**How to complete this task:**
From the line containing "声音 — 你采取立场并尝试做出改变。" down to the last line of the material below, copy each line exactly and leave out the rest.

**Exercise data:**
* * *

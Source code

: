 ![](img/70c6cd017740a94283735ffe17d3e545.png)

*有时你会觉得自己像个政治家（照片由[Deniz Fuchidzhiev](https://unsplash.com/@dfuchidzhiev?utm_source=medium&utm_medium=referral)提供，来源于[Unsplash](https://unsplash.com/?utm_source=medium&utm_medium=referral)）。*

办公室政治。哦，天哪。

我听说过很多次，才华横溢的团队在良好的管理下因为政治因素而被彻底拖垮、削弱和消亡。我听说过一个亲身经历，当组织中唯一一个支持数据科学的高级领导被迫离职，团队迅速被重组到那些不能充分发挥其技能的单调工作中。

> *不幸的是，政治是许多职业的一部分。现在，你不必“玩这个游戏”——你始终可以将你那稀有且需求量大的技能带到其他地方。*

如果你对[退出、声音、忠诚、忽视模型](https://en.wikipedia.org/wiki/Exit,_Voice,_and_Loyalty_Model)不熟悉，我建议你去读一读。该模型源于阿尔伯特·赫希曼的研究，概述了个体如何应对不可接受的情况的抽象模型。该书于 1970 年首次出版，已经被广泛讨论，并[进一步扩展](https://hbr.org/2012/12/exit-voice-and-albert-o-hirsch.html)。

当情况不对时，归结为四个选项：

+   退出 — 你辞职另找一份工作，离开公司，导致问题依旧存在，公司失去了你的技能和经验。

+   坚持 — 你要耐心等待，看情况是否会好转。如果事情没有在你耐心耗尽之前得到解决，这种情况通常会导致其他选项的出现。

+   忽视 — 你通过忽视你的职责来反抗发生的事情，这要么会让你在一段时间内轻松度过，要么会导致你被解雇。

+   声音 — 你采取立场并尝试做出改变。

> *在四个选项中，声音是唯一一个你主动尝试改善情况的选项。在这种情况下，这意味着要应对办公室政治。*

* * *

**Answer box:**
+   声音 — 你采取立场并尝试做出改变。

> *在四个选项中，声音是唯一一个你主动尝试改善情况的选项。在这种情况下，这意味着要应对办公室政治。*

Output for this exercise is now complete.